It’s easy to get to know a new person.
You can see them, feel their presence.
But when it comes to getting to know your old friends, it’s a lot trickier.
You’re not alone.
And with so many people moving out of your area, the people you know are starting to move in.
We asked some of the best friends to share their best advice for getting to grips with your old ones.
You can’t tell if someone is the person you used to be, but you can know when they’re gone, said Jessica, a retired teacher in Portland, Oregon.
You have to know when you see them.
And even if they don’t really say anything, they can always feel it.
“Sometimes you just know they’re in there,” she said.
You might even know that they don to be the person they used to know.
Jessica was in Portland during the 1980s.
She’s now living in Seattle, where she and her husband, a former NBA player, own a condo and a house.
She still talks to people who live in her old neighborhood, but she’s also reconnected with a number of people she’s grown up with, like her sister-in-law and her best friend, who moved to Seattle about 10 years ago.
They all live in the same house, and they have very similar personalities.
They’re not really friends anymore.
If you don’t know them, they’re like your brother.
“They’re all the same, and that’s how it’s always been,” Jessica said.
“The funny thing is, they all move out of my neighborhood, and I still don’t think about them,” said Jessica.
“And that’s sad.
I mean, I know how lucky I am.
They always had someone who knew them.
I have friends I would go to school with, I had a lot of friends that I was with in high school, I would hang out with all the time.”
You can tell when someone is gone, but they can still feel it” I would tell people I had no idea they were gone,” Jessica explained.
“I would get on the phone and they would say, ‘Oh, it happened to me, I went to this place.’
They didn’t know.
It wasn’t until I found out that it happened in my neighborhood that I started to be concerned about it.”
You know it’s over when someone leaves, Jessica said, but it can be harder to be sure.

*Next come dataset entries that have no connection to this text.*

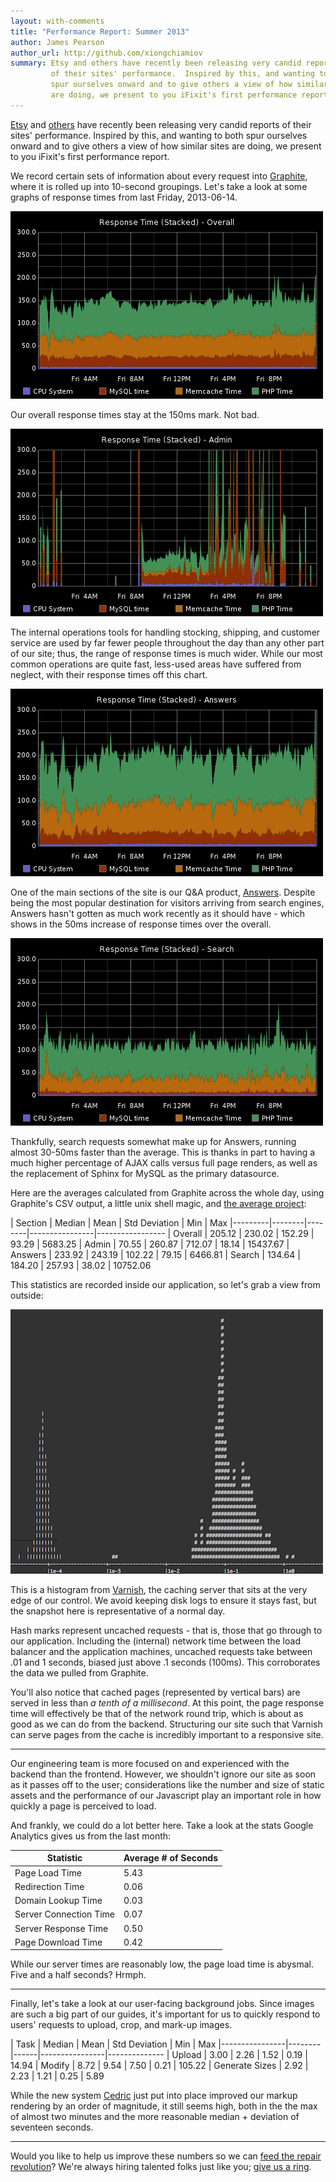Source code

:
 ```yaml
---
layout: with-comments
title: "Performance Report: Summer 2013"
author: James Pearson
author_url: http://github.com/xiongchiamiov
summary: Etsy and others have recently been releasing very candid reports
         of their sites' performance.  Inspired by this, and wanting to both
         spur ourselves onward and to give others a view of how similar sites
         are doing, we present to you iFixit's first performance report.
---
```


[Etsy] and [others] have recently been releasing very candid reports of their
sites' performance.  Inspired by this, and wanting to both spur ourselves
onward and to give others a view of how similar sites are doing, we present to
you iFixit's first performance report.

We record certain sets of information about every request into [Graphite],
where it is rolled up into 10-second groupings.  Let's take a look at some
graphs of response times from last Friday, 2013-06-14.

![overall](/assets/2013-06-16-performance-report/overall.png)

Our overall response times stay at the 150ms mark.  Not bad.

![admin](/assets/2013-06-16-performance-report/admin.png)

The internal operations tools for handling stocking, shipping, and customer
service are used by far fewer people throughout the day than any other part of
our site; thus, the range of response times is much wider.  While our most
common operations are quite fast, less-used areas have suffered from neglect,
with their response times off this chart.

![answers](/assets/2013-06-16-performance-report/answers.png)

One of the main sections of the site is our Q&A product, [Answers].  Despite
being the most popular destination for visitors arriving from search engines,
Answers hasn't gotten as much work recently as it should have - which shows in
the 50ms increase of response times over the overall.

![search](/assets/2013-06-16-performance-report/search.png)

Thankfully, search requests somewhat make up for Answers, running almost
30-50ms faster than the average.  This is thanks in part to having a much
higher percentage of AJAX calls versus full page renders, as well as the
replacement of Sphinx for MySQL as the primary datasource.

Here are the averages calculated from Graphite across the whole day, using
Graphite's CSV output, a little unix shell magic, and [the average project]:

| Section | Median | Mean   | Std Deviation  | Min   | Max
|---------|--------|--------|----------------|-----------------
| Overall | 205.12 | 230.02 | 152.29         | 93.29 |  5683.25
| Admin   |  70.55 | 260.87 | 712.07         | 18.14 | 15437.67
| Answers | 233.92 | 243.19 | 102.22         | 79.15 |  6466.81
| Search  | 134.64 | 184.20 | 257.93         | 38.02 | 10752.06

This statistics are recorded inside our application, so let's grab a view from
outside:

![varnishhist](/assets/2013-06-16-performance-report/varnishhist.png)

This is a histogram from [Varnish], the caching server that sits at the very
edge of our control.  We avoid keeping disk logs to ensure it stays fast, but
the snapshot here is representative of a normal day.

Hash marks represent uncached requests - that is, those that go through to our
application.  Including the (internal) network time between the load balancer
and the application machines, uncached requests take between .01 and 1
seconds, biased just above .1 seconds (100ms).  This corroborates the data we
pulled from Graphite.

You'll also notice that cached pages (represented by vertical bars) are served
in less than *a tenth of a millisecond*.  At this point, the page response time
will effectively be that of the network round trip, which is about as good as
we can do from the backend.  Structuring our site such that Varnish can serve
pages from the cache is incredibly important to a responsive site.

--------------------------------------------------------------------------------

Our engineering team is more focused on and experienced with the backend than
the frontend.  However, we shouldn't ignore our site as soon as it passes off
to the user; considerations like the number and size of static assets and the
performance of our Javascript play an important role in how quickly a page is
perceived to load.

And frankly, we could do a lot better here.  Take a look at the stats Google
Analytics gives us from the last month:

Statistic              | Average # of Seconds
-----------------------|---------------------
Page Load Time         | 5.43
Redirection Time       | 0.06
Domain Lookup Time     | 0.03
Server Connection Time | 0.07
Server Response Time   | 0.50
Page Download Time     | 0.42

While our server times are reasonably low, the page load time is abysmal.  Five
and a half seconds?  Hrmph.

--------------------------------------------------------------------------------

Finally, let's take a look at our user-facing background jobs.  Since images
are such a big part of our guides, it's important for us to quickly respond to
users' requests to upload, crop, and mark-up images.

| Task           | Median | Mean | Std Deviation  | Min  | Max
|----------------|--------|------|----------------|--------------
| Upload         |   3.00 | 2.26 | 1.52           | 0.19 |  14.94
| Modify         |   8.72 | 9.54 | 7.50           | 0.21 | 105.22
| Generate Sizes |   2.92 | 2.23 | 1.21           | 0.25 |   5.89

While the new system [Cedric] just put into place improved our markup rendering
by an order of magnitude, it still seems high, both in the the max of almost
two minutes and the more reasonable median + deviation of seventeen seconds.

--------------------------------------------------------------------------------

Would you like to help us improve these numbers so we can [feed the repair
revolution][manifesto]?  We're always hiring talented folks just like you;
[give us a ring][jobs].

[Etsy]: http://codeascraft.com/category/performance/
[others]: http://engineering.wayfair.com/january-2012-site-performance-report/
[Graphite]: http://graphite.readthedocs.org/
[Answers]: http://www.ifixit.com/Answers/
[Varnish]: https://www.varnish-cache.org/
[the average project]: http://sourceforge.net/projects/average/
[Cedric]: https://github.com/cedmans
[manifesto]: http://www.ifixit.com/Manifesto
[jobs]: http://www.ifixit.com/Info/Jobs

She can still see them when they walk by and they say, “Hi.”
She’ll tell her children to check their phone or see if there’s a message from them on Facebook.
She also has to be willing to let go of old friends.
“You don’t want to feel like you have to say goodbye,” she explained.
A friend of a friend, Jessica was also living in Portland.
She lives in a condo with her mother and her two young children.
“The thing I do feel like I have to let these people go is I feel like there are no good friends anymore,” she told us.
“There are so many of them, and it’s like, Oh my god, how do you get rid of them?
And I can’t.
So I let them go.
I let my kids know, ‘This is it, we’re all done.
We’re all gone.'”
But the good news is that when you have a friend who has passed, you can always start asking questions.
“Some people will just be like, ‘I don’t care what happened to you, I’ll go back to my friend.’
That’s fine,” Jessica continued.
But she said she can still ask questions like, “Are you sure you remember me?” and “Why are you still in your house?”
You can also check Facebook and see if they are still around, but don’t worry about making too much of a big deal.
They’ll probably say, I’m happy I met you, Jessica noted.
But Jessica also realizes that she’s not the only one who is leaving.
“It’s not just me.
There’s so many friends of friends who are moving out,” she noted.
“If I didn’t have this, I probably would have stopped moving out.”
And sometimes, it can help to keep your old buddies in check.
“A lot of the time, if I don’t do that, they just start leaving again,” Jessica added.
And even if you know you’re not going to see them again, you don´t have to go all in to make sure they’re still around.
“At the end of the day, I still like to be around people, so if they call, I say, `Come see me, OK?’ and they do,” Jessica told us, laughing.
“Even if they just come by my house or my condo, they’ll still see me.”